Russian Prime Minister Dmitry Medvedev has lashed out at a U.S. State Department spokeswoman for suggesting some of the supposed refugees fleeing war-torn Ukraine for Russia could be going to visit their grandmothers.
Spokeswoman Marie Helf on Tuesday played down a report by the UN's Refugee Agency, or UNHCR, saying its figures had come "directly from Russian government sources who … have not always been entirely accurate," according to a copy of the press briefing posted on the U.S. State Department's website.
Helf said the UNHCR report showed 110,000 people "had crossed the border at some point. That could be to go visit their grandmother and come back … only 9,600 people have actually applied for asylum in Russia."
The comments appear to have hit a nerve with Medvedev, who called out the U.S.' "cynicism" in a comment posted Wednesday on his Facebook page.
"There are a huge number of refugees. Tens of thousands. People are fleeing from war. American propaganda claims they were going "on holiday to their grandmothers." [Such] cynicism knows no bounds," Medvedev wrote.

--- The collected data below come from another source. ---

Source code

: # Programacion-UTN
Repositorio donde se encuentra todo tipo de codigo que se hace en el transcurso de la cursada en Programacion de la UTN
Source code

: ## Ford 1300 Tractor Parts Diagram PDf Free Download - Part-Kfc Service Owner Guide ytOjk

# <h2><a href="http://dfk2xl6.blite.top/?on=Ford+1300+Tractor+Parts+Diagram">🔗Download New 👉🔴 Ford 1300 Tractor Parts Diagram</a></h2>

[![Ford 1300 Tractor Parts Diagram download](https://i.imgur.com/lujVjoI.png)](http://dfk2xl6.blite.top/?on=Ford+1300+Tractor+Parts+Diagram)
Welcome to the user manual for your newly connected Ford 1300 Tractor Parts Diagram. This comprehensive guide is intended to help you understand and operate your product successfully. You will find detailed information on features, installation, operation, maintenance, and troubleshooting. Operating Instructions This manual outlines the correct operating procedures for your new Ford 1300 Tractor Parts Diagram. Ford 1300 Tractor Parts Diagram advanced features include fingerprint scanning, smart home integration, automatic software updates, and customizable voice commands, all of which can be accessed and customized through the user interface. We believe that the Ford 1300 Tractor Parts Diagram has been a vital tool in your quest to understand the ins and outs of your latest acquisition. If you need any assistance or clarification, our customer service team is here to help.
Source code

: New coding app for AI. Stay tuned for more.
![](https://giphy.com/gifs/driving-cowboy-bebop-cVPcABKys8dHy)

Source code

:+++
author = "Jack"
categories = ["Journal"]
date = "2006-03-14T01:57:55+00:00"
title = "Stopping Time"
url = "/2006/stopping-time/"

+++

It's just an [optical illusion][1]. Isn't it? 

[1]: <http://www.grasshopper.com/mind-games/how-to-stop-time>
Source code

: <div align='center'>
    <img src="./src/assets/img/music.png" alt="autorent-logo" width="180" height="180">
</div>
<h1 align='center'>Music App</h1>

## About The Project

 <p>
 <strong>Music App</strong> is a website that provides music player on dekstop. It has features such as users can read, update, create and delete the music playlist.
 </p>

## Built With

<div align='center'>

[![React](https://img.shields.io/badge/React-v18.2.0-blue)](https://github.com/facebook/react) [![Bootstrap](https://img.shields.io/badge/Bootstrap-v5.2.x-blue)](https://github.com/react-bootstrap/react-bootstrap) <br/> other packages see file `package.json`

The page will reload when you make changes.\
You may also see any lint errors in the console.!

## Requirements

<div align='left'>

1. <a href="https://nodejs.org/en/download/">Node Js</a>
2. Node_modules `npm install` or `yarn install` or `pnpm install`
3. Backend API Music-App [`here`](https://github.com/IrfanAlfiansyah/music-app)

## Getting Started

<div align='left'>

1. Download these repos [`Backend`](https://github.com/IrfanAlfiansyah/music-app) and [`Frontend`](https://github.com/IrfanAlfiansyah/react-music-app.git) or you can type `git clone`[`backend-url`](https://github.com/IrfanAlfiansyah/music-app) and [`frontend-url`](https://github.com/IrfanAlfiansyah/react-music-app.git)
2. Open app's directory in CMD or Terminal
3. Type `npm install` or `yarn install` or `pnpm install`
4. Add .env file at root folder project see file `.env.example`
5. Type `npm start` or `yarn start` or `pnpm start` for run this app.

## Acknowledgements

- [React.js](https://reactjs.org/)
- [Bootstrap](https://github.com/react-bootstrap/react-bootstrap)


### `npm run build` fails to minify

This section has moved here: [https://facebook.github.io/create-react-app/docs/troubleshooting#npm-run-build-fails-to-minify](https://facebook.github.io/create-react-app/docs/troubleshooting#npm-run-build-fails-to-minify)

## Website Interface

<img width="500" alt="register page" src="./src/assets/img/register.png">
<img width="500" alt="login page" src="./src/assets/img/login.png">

Medvedev also commented on the decision by Ukraine's President Petro Poroshenko on Monday to end a ceasefire in Ukraine's east, saying the Ukrainian leader would now "personally answer" for any further victims in the fighting between government forces and armed pro-Russian separatists.
The UNHCR's report, published online last Friday, said that while many of the 110,000 people fleeing Ukraine for Russia had not sought asylum, they were "seeking other forms of legal stay, often we are told because of concerns about complications or reprisals in case of return to Ukraine."
The report also noted that the organization was "unable to verify all information on displacement" and so "had to rely on local and central authorities; partners; and civil society organizations."